Il avait arrêté le moteur au large de Canouan alors que la nuit tombait. Il avait coupé le contact brusquement, sans trop savoir pourquoi, comme s’il avait été fatigué de naviguer dans sa barque.
Il avait senti plus que le besoin, la nécessité de faire une halte au milieu de la mer, plate et poisseuse, qui semblait prête à emprisonner la frêle embarcation. Le silence n’était troublé ni par le clapotis des vagues, ni par le vent inexistant, et cette paix soudaine frappa ses oreilles d’une émotion amère. Il leva les yeux ; mais, dans la beauté irréelle du ciel lacté, il ne put trouver la condamnation qu’il désirait ardemment. Même les prunelles serties des étoiles, loin de l’accuser, le regardaient avec une bienveillance qui lui était insupportable, et elles illuminaient si bien les ténèbres nocturnes qu’il ne parvenait pas à se noyer dans l’obscurité méritée.
Il s’empara d’une bouteille et but une gorgée de rhum. Cette chaleur piquante lui fit un bien fou, se répandant dans tous ses membres épuisés. Il prit une autre rasade et les images se mirent à tourner dans sa tête, des souvenirs heureux qui se moquaient de lui, des instants de joie qui narguaient sa conscience tourmentée. Nulle horreur pour encourager ses remords, nulle puissance pour l’accabler – même la mer sombre se teinta de gais reflets dorés lorsqu’il se remit à la contempler. Boire pour se remémorer… ou boire pour oublier. La fuite, encore ?
Il fouilla un moment dans sa barque pour y trouver un petit gobelet en plastique, puis il y versa du rhum avant de faire tournoyer le liquide, pensif. Il revoyait son acte atroce tout en se demandant comment il avait pu l’accomplir. Il huma l’alcool, s’apprêtant à sentir l’odeur du sang. Mais il n’y avait dans ce verre sale que du rhum, et plutôt bon. Relevant la tête, il fixa la lune et fut presque soulagé de constater qu’à son habituelle teinte jaune pâle s’ajoutait un léger hâle écarlate. L’astre lui renvoyait son crime, pensa-t-il. Enfin il allait être châtié, enfin il atteindrait l’ineffable oubli tant espéré… Mais quel oubli ? Quel acte ? Celui dont il ne se souvenait déjà plus malgré tous ses efforts ?

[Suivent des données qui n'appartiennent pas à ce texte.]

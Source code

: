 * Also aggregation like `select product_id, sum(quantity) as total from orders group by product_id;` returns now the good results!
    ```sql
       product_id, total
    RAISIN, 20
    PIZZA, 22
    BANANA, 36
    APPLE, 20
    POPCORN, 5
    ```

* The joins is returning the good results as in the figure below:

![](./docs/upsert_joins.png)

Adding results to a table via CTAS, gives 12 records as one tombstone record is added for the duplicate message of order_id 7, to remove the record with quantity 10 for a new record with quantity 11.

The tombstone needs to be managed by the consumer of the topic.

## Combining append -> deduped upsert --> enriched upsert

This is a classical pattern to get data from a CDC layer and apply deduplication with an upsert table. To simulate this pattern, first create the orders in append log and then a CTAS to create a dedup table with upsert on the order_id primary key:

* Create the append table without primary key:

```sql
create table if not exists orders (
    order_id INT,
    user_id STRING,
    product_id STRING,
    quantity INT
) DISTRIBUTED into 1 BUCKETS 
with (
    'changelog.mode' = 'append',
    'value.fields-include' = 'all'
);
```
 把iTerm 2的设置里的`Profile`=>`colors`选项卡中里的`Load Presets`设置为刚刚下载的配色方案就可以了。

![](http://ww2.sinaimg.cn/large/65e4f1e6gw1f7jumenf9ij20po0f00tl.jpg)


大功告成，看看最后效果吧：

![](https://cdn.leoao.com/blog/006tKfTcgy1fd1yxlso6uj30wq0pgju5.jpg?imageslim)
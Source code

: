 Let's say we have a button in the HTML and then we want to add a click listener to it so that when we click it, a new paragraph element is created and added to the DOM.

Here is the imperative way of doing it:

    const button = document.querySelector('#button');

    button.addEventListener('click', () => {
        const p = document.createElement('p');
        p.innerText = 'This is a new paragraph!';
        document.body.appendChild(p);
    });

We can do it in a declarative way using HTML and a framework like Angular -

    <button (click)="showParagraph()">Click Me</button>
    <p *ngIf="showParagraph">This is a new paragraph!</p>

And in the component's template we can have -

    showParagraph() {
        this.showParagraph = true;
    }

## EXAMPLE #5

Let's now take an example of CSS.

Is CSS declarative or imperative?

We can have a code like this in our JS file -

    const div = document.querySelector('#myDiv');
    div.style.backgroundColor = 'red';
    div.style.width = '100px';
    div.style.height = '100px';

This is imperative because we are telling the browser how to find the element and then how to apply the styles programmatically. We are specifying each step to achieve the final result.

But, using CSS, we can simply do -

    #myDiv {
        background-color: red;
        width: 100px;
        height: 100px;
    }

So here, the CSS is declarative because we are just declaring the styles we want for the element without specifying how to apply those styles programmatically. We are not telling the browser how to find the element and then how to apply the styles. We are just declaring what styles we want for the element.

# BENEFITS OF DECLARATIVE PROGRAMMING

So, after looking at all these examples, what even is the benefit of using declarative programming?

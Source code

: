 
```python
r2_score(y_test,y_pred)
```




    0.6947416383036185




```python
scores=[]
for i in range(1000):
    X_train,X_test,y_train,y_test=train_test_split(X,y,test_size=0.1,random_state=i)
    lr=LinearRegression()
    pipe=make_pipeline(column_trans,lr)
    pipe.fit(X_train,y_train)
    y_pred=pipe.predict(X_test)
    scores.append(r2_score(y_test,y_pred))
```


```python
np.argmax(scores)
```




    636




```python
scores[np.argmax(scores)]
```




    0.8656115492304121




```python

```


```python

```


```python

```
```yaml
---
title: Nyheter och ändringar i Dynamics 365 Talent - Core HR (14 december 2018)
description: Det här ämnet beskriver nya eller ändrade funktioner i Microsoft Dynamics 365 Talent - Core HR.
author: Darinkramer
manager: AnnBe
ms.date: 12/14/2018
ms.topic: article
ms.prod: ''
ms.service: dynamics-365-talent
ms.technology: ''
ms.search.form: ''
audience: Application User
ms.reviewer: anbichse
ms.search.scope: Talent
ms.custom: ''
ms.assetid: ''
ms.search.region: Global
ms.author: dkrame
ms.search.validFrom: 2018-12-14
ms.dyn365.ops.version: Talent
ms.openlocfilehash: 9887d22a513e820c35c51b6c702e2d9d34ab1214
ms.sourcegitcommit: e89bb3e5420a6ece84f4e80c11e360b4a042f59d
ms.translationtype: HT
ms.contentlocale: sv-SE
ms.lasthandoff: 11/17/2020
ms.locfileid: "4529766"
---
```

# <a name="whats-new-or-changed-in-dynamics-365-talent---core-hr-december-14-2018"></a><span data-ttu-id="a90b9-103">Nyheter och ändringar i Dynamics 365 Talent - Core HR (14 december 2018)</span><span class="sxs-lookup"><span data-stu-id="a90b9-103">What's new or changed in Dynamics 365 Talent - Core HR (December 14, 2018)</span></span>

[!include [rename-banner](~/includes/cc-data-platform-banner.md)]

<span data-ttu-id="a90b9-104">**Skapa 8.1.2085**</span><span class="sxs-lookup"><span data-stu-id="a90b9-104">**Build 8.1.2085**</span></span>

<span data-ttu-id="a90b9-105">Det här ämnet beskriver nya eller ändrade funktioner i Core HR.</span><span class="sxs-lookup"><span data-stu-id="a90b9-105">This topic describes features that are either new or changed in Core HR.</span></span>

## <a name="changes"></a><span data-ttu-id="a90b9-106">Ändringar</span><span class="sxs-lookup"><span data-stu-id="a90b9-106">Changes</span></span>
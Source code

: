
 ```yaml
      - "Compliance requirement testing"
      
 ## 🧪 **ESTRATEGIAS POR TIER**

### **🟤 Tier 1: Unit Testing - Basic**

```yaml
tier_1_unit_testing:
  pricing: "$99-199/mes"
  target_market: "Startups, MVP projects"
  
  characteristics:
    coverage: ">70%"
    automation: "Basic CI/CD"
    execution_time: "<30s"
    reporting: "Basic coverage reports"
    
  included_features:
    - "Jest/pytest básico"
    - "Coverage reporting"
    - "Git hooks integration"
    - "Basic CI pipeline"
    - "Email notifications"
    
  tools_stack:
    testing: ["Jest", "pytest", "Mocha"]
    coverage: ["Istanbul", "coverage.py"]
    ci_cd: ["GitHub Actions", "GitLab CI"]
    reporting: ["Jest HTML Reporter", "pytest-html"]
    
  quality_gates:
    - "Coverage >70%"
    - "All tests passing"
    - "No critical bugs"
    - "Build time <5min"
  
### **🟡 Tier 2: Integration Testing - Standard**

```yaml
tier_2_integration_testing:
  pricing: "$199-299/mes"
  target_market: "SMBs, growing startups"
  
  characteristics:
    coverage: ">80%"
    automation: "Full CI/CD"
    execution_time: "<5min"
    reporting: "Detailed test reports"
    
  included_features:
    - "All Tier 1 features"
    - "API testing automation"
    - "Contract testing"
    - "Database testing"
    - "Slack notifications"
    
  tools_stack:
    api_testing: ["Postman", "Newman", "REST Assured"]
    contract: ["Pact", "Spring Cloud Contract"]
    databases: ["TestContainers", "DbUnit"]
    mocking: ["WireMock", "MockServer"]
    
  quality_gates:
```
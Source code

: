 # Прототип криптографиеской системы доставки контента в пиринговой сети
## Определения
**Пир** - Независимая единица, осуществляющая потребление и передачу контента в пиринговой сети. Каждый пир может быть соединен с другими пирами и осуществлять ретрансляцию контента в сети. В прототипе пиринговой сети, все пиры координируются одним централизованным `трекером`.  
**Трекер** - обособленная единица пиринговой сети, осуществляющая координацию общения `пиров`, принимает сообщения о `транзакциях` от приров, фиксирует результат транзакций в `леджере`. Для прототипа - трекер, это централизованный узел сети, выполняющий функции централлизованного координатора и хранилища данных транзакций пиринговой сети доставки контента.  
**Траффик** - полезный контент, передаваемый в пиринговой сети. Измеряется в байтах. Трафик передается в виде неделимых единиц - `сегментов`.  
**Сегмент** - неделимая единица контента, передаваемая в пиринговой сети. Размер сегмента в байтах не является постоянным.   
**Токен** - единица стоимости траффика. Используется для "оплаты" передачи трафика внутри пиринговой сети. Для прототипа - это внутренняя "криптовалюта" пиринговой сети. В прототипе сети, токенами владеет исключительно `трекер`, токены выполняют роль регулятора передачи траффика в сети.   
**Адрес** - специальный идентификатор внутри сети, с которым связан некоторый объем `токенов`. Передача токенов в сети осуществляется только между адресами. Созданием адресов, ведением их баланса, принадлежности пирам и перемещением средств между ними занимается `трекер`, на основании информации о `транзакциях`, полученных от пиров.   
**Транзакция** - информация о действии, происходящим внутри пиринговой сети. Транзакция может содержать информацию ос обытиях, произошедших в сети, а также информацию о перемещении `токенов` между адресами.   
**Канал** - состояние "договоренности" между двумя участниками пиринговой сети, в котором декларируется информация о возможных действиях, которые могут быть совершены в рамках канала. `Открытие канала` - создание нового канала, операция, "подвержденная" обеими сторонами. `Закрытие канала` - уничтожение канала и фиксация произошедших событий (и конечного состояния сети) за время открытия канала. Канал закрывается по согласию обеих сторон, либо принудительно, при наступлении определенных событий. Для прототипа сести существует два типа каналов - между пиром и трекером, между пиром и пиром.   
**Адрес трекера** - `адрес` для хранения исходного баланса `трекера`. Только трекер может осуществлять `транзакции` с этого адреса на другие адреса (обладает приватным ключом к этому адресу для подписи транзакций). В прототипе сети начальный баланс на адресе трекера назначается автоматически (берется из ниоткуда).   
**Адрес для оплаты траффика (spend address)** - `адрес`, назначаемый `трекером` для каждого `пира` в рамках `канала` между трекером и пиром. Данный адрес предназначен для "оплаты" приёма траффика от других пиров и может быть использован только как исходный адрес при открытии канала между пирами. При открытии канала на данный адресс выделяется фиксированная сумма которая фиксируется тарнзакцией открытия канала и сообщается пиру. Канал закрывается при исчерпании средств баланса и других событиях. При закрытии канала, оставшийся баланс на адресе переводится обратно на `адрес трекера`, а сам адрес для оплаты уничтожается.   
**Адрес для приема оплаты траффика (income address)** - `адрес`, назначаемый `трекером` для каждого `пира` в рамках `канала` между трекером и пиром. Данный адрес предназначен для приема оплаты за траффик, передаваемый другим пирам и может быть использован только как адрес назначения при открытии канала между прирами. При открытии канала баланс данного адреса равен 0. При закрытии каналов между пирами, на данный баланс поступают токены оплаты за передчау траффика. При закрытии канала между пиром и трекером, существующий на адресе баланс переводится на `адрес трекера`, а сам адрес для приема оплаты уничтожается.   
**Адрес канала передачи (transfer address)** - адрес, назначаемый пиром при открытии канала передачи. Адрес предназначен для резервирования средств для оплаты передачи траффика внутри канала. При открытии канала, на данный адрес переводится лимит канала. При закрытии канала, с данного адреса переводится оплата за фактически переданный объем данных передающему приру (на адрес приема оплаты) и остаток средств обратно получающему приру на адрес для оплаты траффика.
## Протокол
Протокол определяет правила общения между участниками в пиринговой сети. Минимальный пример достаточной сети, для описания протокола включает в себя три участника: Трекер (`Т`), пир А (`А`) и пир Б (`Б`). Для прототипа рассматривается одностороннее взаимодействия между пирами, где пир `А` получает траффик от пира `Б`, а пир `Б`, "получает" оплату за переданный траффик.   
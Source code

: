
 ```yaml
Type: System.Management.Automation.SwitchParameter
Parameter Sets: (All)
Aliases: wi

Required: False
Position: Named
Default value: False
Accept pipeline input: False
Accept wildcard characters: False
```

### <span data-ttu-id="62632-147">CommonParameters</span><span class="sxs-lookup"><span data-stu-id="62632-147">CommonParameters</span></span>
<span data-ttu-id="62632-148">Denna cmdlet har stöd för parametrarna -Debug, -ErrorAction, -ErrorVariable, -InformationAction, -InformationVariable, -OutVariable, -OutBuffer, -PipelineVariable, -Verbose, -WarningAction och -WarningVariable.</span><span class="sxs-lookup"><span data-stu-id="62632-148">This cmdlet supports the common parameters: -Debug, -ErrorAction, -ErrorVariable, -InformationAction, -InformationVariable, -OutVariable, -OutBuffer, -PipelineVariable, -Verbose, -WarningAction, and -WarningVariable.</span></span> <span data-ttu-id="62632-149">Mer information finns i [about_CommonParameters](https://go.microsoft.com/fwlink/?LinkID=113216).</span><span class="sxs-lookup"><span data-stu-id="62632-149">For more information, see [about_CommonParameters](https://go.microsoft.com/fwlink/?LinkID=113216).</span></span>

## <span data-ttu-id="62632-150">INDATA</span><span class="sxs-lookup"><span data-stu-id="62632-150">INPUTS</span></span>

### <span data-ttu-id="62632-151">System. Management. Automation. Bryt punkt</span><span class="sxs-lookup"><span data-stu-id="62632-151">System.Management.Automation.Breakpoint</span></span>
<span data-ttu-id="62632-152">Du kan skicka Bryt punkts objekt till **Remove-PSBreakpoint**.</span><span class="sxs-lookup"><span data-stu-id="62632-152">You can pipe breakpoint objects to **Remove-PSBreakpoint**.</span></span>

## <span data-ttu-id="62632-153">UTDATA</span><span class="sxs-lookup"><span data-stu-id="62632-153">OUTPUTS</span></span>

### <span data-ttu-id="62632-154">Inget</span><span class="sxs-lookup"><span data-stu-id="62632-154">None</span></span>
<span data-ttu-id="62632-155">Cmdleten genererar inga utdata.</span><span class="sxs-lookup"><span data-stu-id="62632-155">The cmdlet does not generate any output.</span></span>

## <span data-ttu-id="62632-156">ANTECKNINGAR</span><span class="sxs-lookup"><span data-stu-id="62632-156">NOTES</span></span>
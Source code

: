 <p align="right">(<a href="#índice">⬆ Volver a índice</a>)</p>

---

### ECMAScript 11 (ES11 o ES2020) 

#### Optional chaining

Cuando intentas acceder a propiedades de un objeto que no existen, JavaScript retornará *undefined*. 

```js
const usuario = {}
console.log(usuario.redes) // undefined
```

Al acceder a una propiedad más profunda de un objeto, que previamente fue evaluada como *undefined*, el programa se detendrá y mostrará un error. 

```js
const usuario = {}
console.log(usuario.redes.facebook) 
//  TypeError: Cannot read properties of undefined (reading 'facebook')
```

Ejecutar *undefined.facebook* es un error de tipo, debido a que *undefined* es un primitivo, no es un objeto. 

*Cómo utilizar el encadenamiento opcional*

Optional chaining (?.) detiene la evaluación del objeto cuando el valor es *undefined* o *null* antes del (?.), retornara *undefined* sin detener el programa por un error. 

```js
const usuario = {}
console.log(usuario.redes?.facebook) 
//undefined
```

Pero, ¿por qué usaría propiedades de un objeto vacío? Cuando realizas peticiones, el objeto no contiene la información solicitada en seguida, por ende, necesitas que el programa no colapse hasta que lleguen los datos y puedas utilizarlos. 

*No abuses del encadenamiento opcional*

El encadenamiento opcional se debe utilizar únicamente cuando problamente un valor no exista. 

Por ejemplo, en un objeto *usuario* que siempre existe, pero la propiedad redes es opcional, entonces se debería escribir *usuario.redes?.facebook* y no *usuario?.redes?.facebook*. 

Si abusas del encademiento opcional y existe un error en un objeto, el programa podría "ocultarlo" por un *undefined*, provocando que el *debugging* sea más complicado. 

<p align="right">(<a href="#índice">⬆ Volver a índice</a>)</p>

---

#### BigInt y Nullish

Dans un élan de folle joie, il leva son verre à la santé des étoiles, comme dans une vaine tentative d’apaiser sa conscience. Son bras tendu mobilisait ses dernières forces, sa main striée de veines tremblait et son visage spectral aux yeux injectés de sang ruisselait de sueur. Mais les étoiles scintillantes l’ignorèrent et continuèrent à lui sourire gentiment, et la lune avait disparu derrière une grise masse nuageuse, poussée par un vent qui soufflait doucement. Il ne vit pas la barque se mettre à dériver, vexé qu’il était par l’indifférence des astres à son égard. Les yeux rendus brillants par l’alcool, il décida rageusement qu’il avait assez perdu de temps en ce lieu et, avant de repartir, il rinça son gobelet dans l’eau de mer.
Le contact de sa peau avec l’eau sombre le fit tressaillir. Il retira vivement sa main, mais il était déjà trop tard. De violents souvenirs affluèrent en lui pour le tourmenter, et d’abord il tenta de leur résister en agitant les bras dans tous les sens et en secouant sa tête, qui lui paraissait prise dans un implacable étau, puis en buvant encore et encore. Mais il est impossible de refouler éternellement le passé et, abdiquant, il l’accepta. Il se rappela de tout, et peu importait que personne ne le lui reprochât. Il expierait son crime seul, sereinement, dans cette nuit maintenant pudiquement voilée de nuages.
Il versa le fond de la bouteille dans le gobelet désormais transparent et, les yeux fixés sur le liquide qui tournait inlassablement, sous le regard discret de la lune jaune et rouge, il laissa dériver son esprit dans le passé et sa barque sur les flots à l’encre noire et indélébile.